April follies 2017

In the official capacity, we might put Legal Futures, with their story of drones beating the postal service to deliver briefs and papers to barristers’ chambers across the nation in much the same way as, we understand, prisoners’ get their drugs and mobile phones.

Clerksroom is looking to deliver briefs and papers directly to barristers based within a 30-minute flight of the drones’ bases around the country, bringing a whole new meaning to having documents in the cloud.

Meanwhile the academic world reeled from the announcement, reported in Times Higher Education supplement that,

Under a late amendment to the Higher Education and Research Bill, universities will be required to end “partisan prejudice” against Brexit and to encourage “national unity” by ensuring all classroom discussions on the subject reflect the “exciting and unrivalled opportunities” on offer from the UK’s departure from the EU.

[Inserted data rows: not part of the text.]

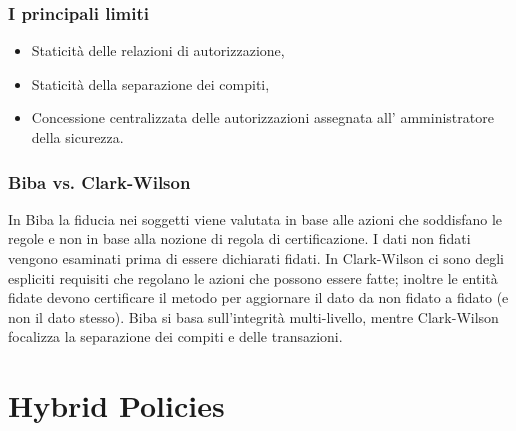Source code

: \subsubsection{I principali limiti}
\begin{itemize}
      \item Staticità delle relazioni di autorizzazione,
      \item Staticità della separazione dei compiti,
      \item Concessione centralizzata delle autorizzazioni assegnata all’
            amministratore della sicurezza.
\end{itemize}

\subsubsection{Biba vs. Clark-Wilson}
In Biba la fiducia nei soggetti viene valutata in base alle azioni
che soddisfano le regole e non in base alla nozione di regola di certificazione.
I dati non fidati
vengono esaminati prima di essere dichiarati fidati. In Clark-Wilson ci sono
degli espliciti requisiti
che regolano le azioni che possono essere fatte; inoltre le entità fidate devono
certificare il metodo
per aggiornare il dato da non fidato a fidato (e non il dato stesso).
Biba si basa sull'integrità multi-livello, mentre Clark-Wilson focalizza la
separazione dei compiti e
delle transazioni.


\section{Hybrid Policies}


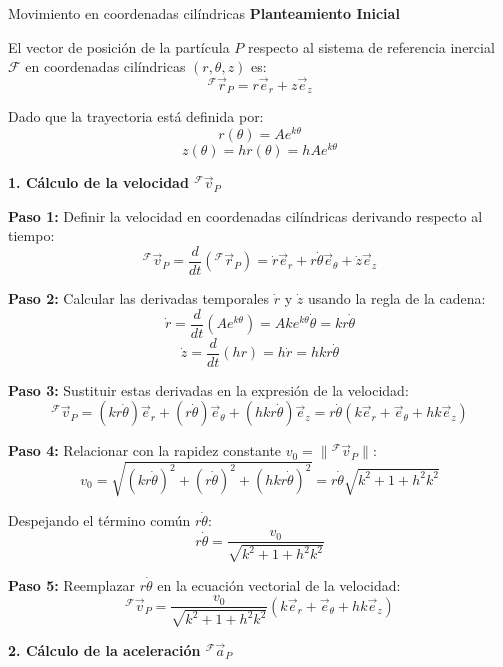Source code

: \begin{solucion}{Movimiento en coordenadas cilíndricas}
\textbf{Planteamiento Inicial}

El vector de posición de la partícula $P$ respecto al sistema de referencia inercial $\mathcal{F}$ en coordenadas cilíndricas $(r, \theta, z)$ es:
\[
{}^{\mathcal{F}}\vec{r}_{P} = r \vec{e}_r + z \vec{e}_z
\]

Dado que la trayectoria está definida por:
\[
r(\theta) = A e^{k\theta}
\]
\[
z(\theta) = h r(\theta) = h A e^{k\theta}
\]

\vspace{0.5cm}

\noindent\textbf{1. Cálculo de la velocidad ${}^{\mathcal{F}}\vec{v}_{P}$}

\textbf{Paso 1:} Definir la velocidad en coordenadas cilíndricas derivando respecto al tiempo:
\[
{}^{\mathcal{F}}\vec{v}_{P} = \frac{d}{dt}\left({}^{\mathcal{F}}\vec{r}_{P}\right) = \dot{r}\vec{e}_r + r\dot{\theta}\vec{e}_\theta + \dot{z}\vec{e}_z
\]

\textbf{Paso 2:} Calcular las derivadas temporales $\dot{r}$ y $\dot{z}$ usando la regla de la cadena:
\[
\dot{r} = \frac{d}{dt}\left(A e^{k\theta}\right) = A k e^{k\theta}\dot{\theta} = k r \dot{\theta}
\]
\[
\dot{z} = \frac{d}{dt}\left(h r\right) = h \dot{r} = h k r \dot{\theta}
\]

\textbf{Paso 3:} Sustituir estas derivadas en la expresión de la velocidad:
\[
{}^{\mathcal{F}}\vec{v}_{P} = (k r \dot{\theta})\vec{e}_r + (r \dot{\theta})\vec{e}_\theta + (h k r \dot{\theta})\vec{e}_z = r \dot{\theta} \left( k \vec{e}_r + \vec{e}_\theta + h k \vec{e}_z \right)
\]

\textbf{Paso 4:} Relacionar con la rapidez constante $v_0 = \|{}^{\mathcal{F}}\vec{v}_{P}\|$:
\[
v_0 = \sqrt{(k r \dot{\theta})^2 + (r \dot{\theta})^2 + (h k r \dot{\theta})^2} = r \dot{\theta} \sqrt{k^2 + 1 + h^2 k^2}
\]

Despejando el término común $r \dot{\theta}$:
\[
r \dot{\theta} = \frac{v_0}{\sqrt{k^2 + 1 + h^2 k^2}}
\]

\textbf{Paso 5:} Reemplazar $r\dot{\theta}$ en la ecuación vectorial de la velocidad:
\[
{}^{\mathcal{F}}\vec{v}_{P} = \frac{v_0}{\sqrt{k^2 + 1 + h^2 k^2}} \left( k \vec{e}_r + \vec{e}_\theta + h k \vec{e}_z \right)
\]

\vspace{0.5cm}

\noindent\textbf{2. Cálculo de la aceleración ${}^{\mathcal{F}}\vec{a}_{P}$}


\end{solucion}
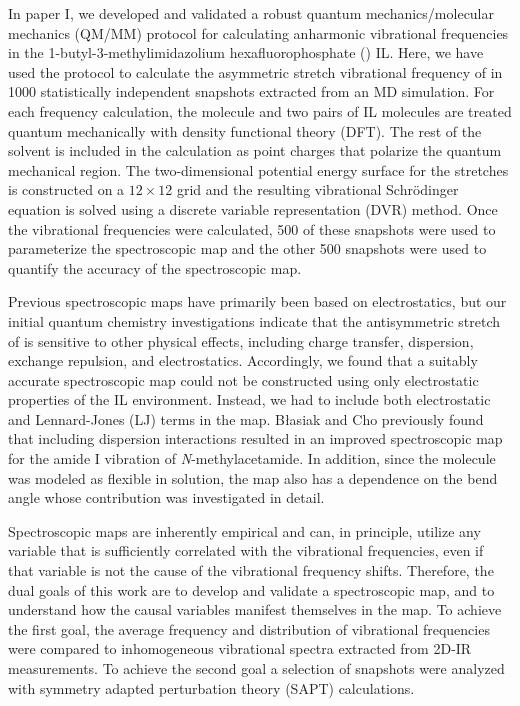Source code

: \documentclass[%
  class = book,%
  crop = false,%
  float = true,%
  multi = true,%
  preview = false,%
]{standalone}
\begin{document}
In paper I\cite{Berquist2017}, we developed and validated a robust quantum mechanics/molecular mechanics (QM/MM) protocol for calculating anharmonic  vibrational frequencies in the 1-butyl-3-methylimidazolium hexafluorophosphate (\ce{[C4C1im][PF6]}) IL. Here, we have used the protocol to calculate the asymmetric stretch vibrational frequency of  in 1000 statistically independent snapshots extracted from an MD simulation. For each frequency calculation, the  molecule and two pairs of IL molecules are treated quantum mechanically with density functional theory (DFT). The rest of the solvent is included in the calculation as point charges that polarize the quantum mechanical region. The two-dimensional potential energy surface for the  stretches is constructed on a \(12 \times 12\) grid and the resulting vibrational Schrödinger equation is solved using a discrete variable representation (DVR) method. Once the vibrational frequencies were calculated, \num{500} of these snapshots were used to parameterize the spectroscopic map and the other \num{500} snapshots were used to quantify the accuracy of the spectroscopic map.

Previous spectroscopic maps have primarily been based on electrostatics,\cite{choi_vibrational_2011,corcelliJCP-04a,ohJCP-08,corcelliJPCA-05,schmidt_pronounced_2005-1,blasiak_vibrational_2013,Basiak2014} but our initial quantum chemistry investigations\cite{Brinzer2015,Berquist2017} indicate that the antisymmetric stretch of  is sensitive to other physical effects, including charge transfer, dispersion, exchange repulsion, and electrostatics. Accordingly, we found that a suitably accurate spectroscopic map could not be constructed using only electrostatic properties of the IL environment. Instead, we had to include both electrostatic and Lennard-Jones (LJ) terms in the map. Błasiak and Cho previously found that including dispersion interactions resulted in an improved spectroscopic map for the amide I vibration of \textit{N}-methylacetamide.\cite{Basiak2015} In addition, since the  molecule was modeled as flexible in solution, the map also has a dependence on the  bend angle whose contribution was investigated in detail.

Spectroscopic maps are inherently empirical and can, in principle, utilize any variable that is sufficiently correlated with the vibrational frequencies, even if that variable is not the cause of the vibrational frequency shifts. Therefore, the dual goals of this work are to develop and validate a spectroscopic map, and to understand how the causal variables manifest themselves in the map. To achieve the first goal, the average frequency and distribution of vibrational frequencies were compared to inhomogeneous vibrational spectra extracted from 2D-IR measurements. To achieve the second goal a selection of snapshots were analyzed with symmetry adapted perturbation theory (SAPT)\cite{Jeziorski1994,Hohenstein2010,Hohenstein2011} calculations.
\end{document}
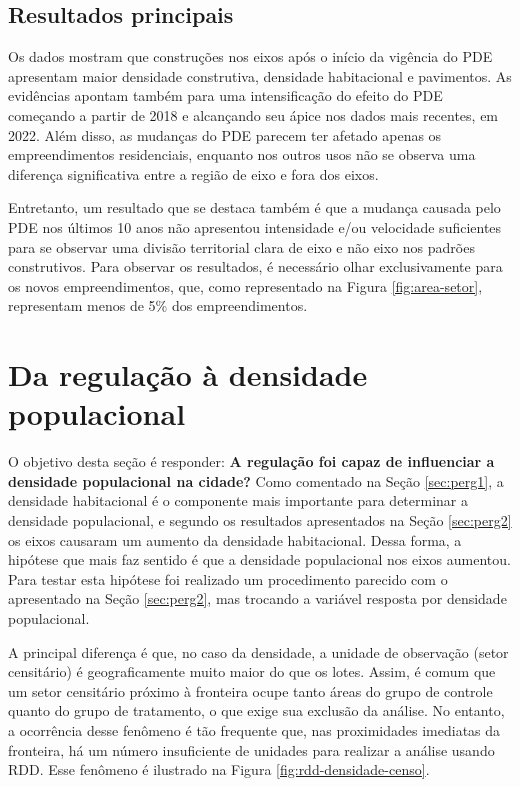




\subsection{Resultados principais}

Os dados mostram que construções nos eixos após o início da vigência do PDE apresentam maior densidade construtiva, densidade habitacional e pavimentos. As evidências apontam também para uma intensificação do efeito do PDE começando a partir de 2018 e alcançando seu ápice nos dados mais recentes, em 2022. Além disso, as mudanças do PDE parecem ter afetado apenas os empreendimentos residenciais, enquanto nos outros usos não se observa uma diferença significativa entre a região de eixo e fora dos eixos.

Entretanto, um resultado que se destaca também é que a mudança causada pelo PDE nos últimos 10 anos não apresentou intensidade e/ou velocidade suficientes para se observar uma divisão territorial clara de eixo e não eixo nos padrões construtivos. Para observar os resultados, é necessário olhar exclusivamente para os novos empreendimentos, que, como representado na Figura \ref{fig:area-setor}, representam menos de 5\% dos empreendimentos.


\section{Da regulação à densidade populacional}
\label{sec:perg3}

O objetivo desta seção é responder: \textbf{A regulação foi capaz de influenciar a densidade populacional na cidade?} Como comentado na Seção \ref{sec:perg1}, a densidade habitacional é o componente mais importante para determinar a densidade populacional, e segundo os resultados apresentados na Seção \ref{sec:perg2} os eixos causaram um aumento da densidade habitacional. Dessa forma, a hipótese que mais faz sentido é que a densidade populacional nos eixos aumentou. Para testar esta hipótese foi realizado um procedimento parecido com o apresentado na Seção \ref{sec:perg2}, mas trocando a variável resposta por densidade populacional.

A principal diferença é que, no caso da densidade, a unidade de observação (setor censitário) é geograficamente muito maior do que os lotes. Assim, é comum que um setor censitário próximo à fronteira ocupe tanto áreas do grupo de controle quanto do grupo de tratamento, o que exige sua exclusão da análise. No entanto, a ocorrência desse fenômeno é tão frequente que, nas proximidades imediatas da fronteira, há um número insuficiente de unidades para realizar a análise usando RDD. Esse fenômeno é ilustrado na Figura \ref{fig:rdd-densidade-censo}. 

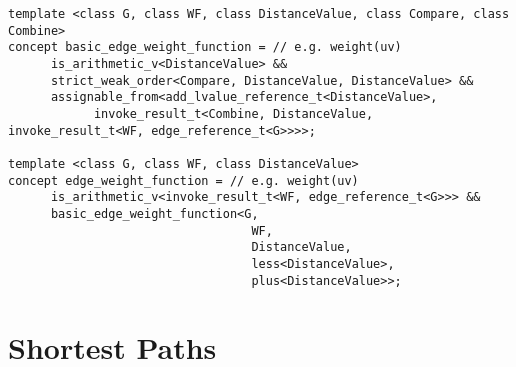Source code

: 
\begin{lstlisting}
template <class G, class WF, class DistanceValue, class Compare, class Combine>
concept basic_edge_weight_function = // e.g. weight(uv)
      is_arithmetic_v<DistanceValue> && 
      strict_weak_order<Compare, DistanceValue, DistanceValue> &&
      assignable_from<add_lvalue_reference_t<DistanceValue>,
            invoke_result_t<Combine, DistanceValue, invoke_result_t<WF, edge_reference_t<G>>>>;

template <class G, class WF, class DistanceValue>
concept edge_weight_function = // e.g. weight(uv)
      is_arithmetic_v<invoke_result_t<WF, edge_reference_t<G>>> &&
      basic_edge_weight_function<G,
                                  WF,
                                  DistanceValue,
                                  less<DistanceValue>,
                                  plus<DistanceValue>>;
\end{lstlisting}

\begin{comment}
      \phil{Queueable isn't being used.}
      \begin{lstlisting}
      // queueableQ can represent std::queue and std::priority\_queue
      template <class Q>
      concept queueable = requires(Q&& q, Q::value_type value) {
      Q::value_type;
      Q::size_type;
      Q::reference;

      {q.top()};
      {q.push(value)};
      {q.pop()};
      {q.empty()};
      {q.size()};
      };
      \end{lstlisting}
\end{comment}



\section{Shortest Paths}



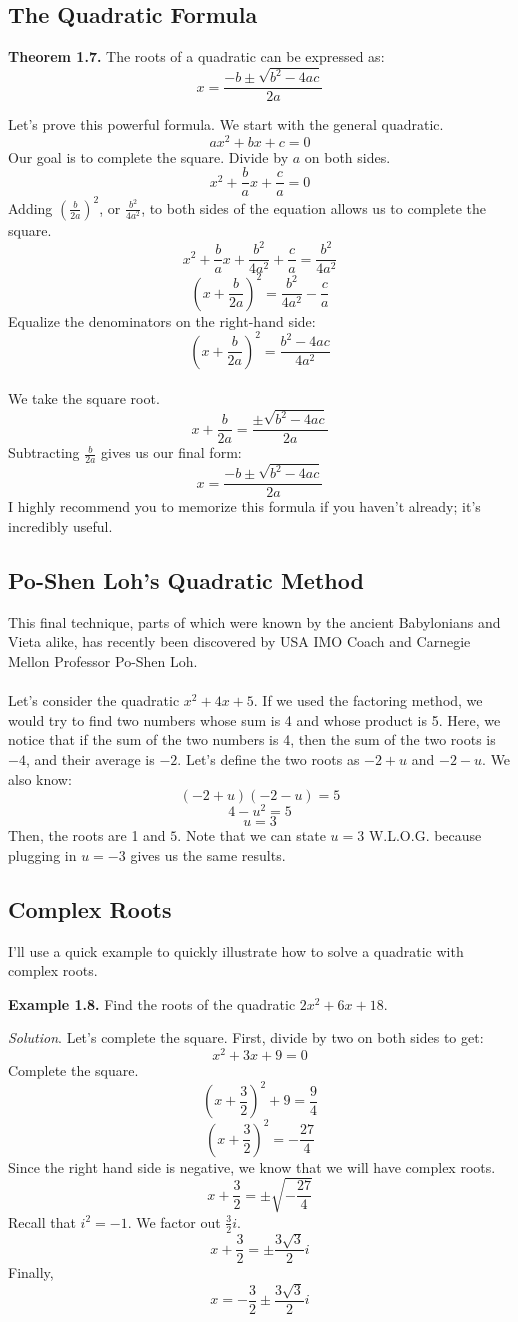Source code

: \documentclass{article}
\begin{document}
\subsection{The Quadratic Formula}
\begin{mdframed}
  \textbf{Theorem 1.7.} The roots of a quadratic can be expressed as: $$x=\frac{-b\pm\sqrt{b^2-4ac}}{2a}$$
\end{mdframed}
Let's prove this powerful formula. We start with the general quadratic. $$ax^2+bx+c=0$$
Our goal is to complete the square. Divide by $a$ on both sides.
$$x^2+\frac{b}{a}x+\frac{c}{a}=0$$
Adding $(\frac{b}{2a})^2$, or $\frac{b^2}{4a^2}$, to both sides of the equation allows us to complete the square.
$$x^2+\frac{b}{a}x+\frac{b^2}{4a^2}+\frac{c}{a}=\frac{b^2}{4a^2}$$
$$(x+\frac{b}{2a})^2=\frac{b^2}{4a^2}-\frac{c}{a}$$
Equalize the denominators on the right-hand side:
$$(x+\frac{b}{2a})^2=\frac{b^2-4ac}{4a^2}$$\\
We take the square root.
$$x+\frac{b}{2a}=\frac{\pm\sqrt{b^2-4ac}}{2a}$$
Subtracting $\frac{b}{2a}$ gives us our final form:
$$x=\frac{-b\pm\sqrt{b^2-4ac}}{2a}$$
I highly recommend you to memorize this formula if you haven't already; it's incredibly useful.

\subsection{Po-Shen Loh's Quadratic Method}
This final technique, parts of which were known by the ancient Babylonians and Vieta alike, has recently been discovered by USA IMO Coach and Carnegie Mellon Professor Po-Shen Loh.
\\\\Let's consider the quadratic $x^2+4x+5$. If we used the factoring method, we would try to find two numbers whose sum is 4 and whose product is 5. Here, we notice that if the sum of the two numbers is 4, then the sum of the two roots is $-4$, and their average is $-2$. Let's define the two roots as $-2+u$ and $-2-u$. We also know:
$$(-2+u)(-2-u)=5$$
$$4-u^2=5$$
$$u=3$$
Then, the roots are 1 and $5$. Note that we can state $u=3$ W.L.O.G. because plugging in $u=-3$ gives us the same results.

\subsection{Complex Roots}
I'll use a quick example to quickly illustrate how to solve a quadratic with complex roots.
\begin{mdframed}
  \textbf{Example 1.8.} Find the roots of the quadratic $2x^2+6x+18$.
\end{mdframed}
\textit{Solution}. Let's complete the square. First, divide by two on both sides to get: $$x^2+3x+9=0$$
Complete the square.
$$(x+\frac{3}{2})^2+9=\frac{9}{4}$$
$$(x+\frac{3}{2})^2=-\frac{27}{4}$$
Since the right hand side is negative, we know that we will have complex roots.
$$x+\frac{3}{2}=\pm\sqrt{-\frac{27}{4}}$$
Recall that $i^2=-1$. We factor out $\frac{3}{2}i$.
$$x+\frac{3}{2}=\pm\frac{3\sqrt{3}}{2}i$$
Finally,
$$x=-\frac{3}{2}\pm\frac{3\sqrt{3}}{2}i$$
\end{document}
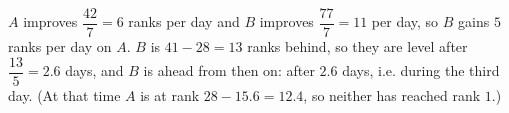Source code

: $A$ improves $\dfrac{42}{7}=6$ ranks per day and $B$ improves $\dfrac{77}{7}=11$ per day, so $B$ gains $5$ ranks per day on $A$. $B$ is $41-28=13$ ranks behind, so they are level after $\dfrac{13}{5}=2.6$ days, and $B$ is ahead from then on: after $\boxed{2.6}$ days, i.e. during the third day. (At that time $A$ is at rank $28-15.6=12.4$, so neither has reached rank $1$.)
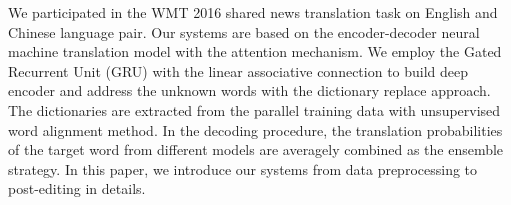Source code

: We participated in the WMT 2016 shared news translation task on English and Chinese language pair. Our systems are based on the encoder-decoder neural machine translation model with the attention mechanism. We employ the Gated Recurrent Unit (GRU) with the linear associative connection to build deep encoder and address the unknown words with the dictionary replace approach. The dictionaries are extracted from the parallel training data with unsupervised word alignment method. In the decoding procedure, the translation probabilities of the target word from different models are averagely combined as the ensemble strategy. In this paper, we introduce our systems from data preprocessing to post-editing in details.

Amendments to the recently launched Prisons and Courts Bill were responsible not only for the introduction of gavels into English courts, as reported on this blog, but also for the ‘Judicial Sentencing Incentivisation Schemes’ described on the Pink Tape blog, under which judges could find themselves serving the additional portion of the sentences they should have given offenders instead of the overly lenient ones they actually did, with the cost of their detention being deducted from their final pension.

“the rollout of digital justice will mean that judges will be able to continue carrying out their judicial functions whilst detained, their cells operating as pop up courts.

To offset the risk to judicial independence, an MOJ spokesperson pointed out that judges would have the assistance of a McKenzie friend to help them prepare their defences and ‘with getting the videolink to work’.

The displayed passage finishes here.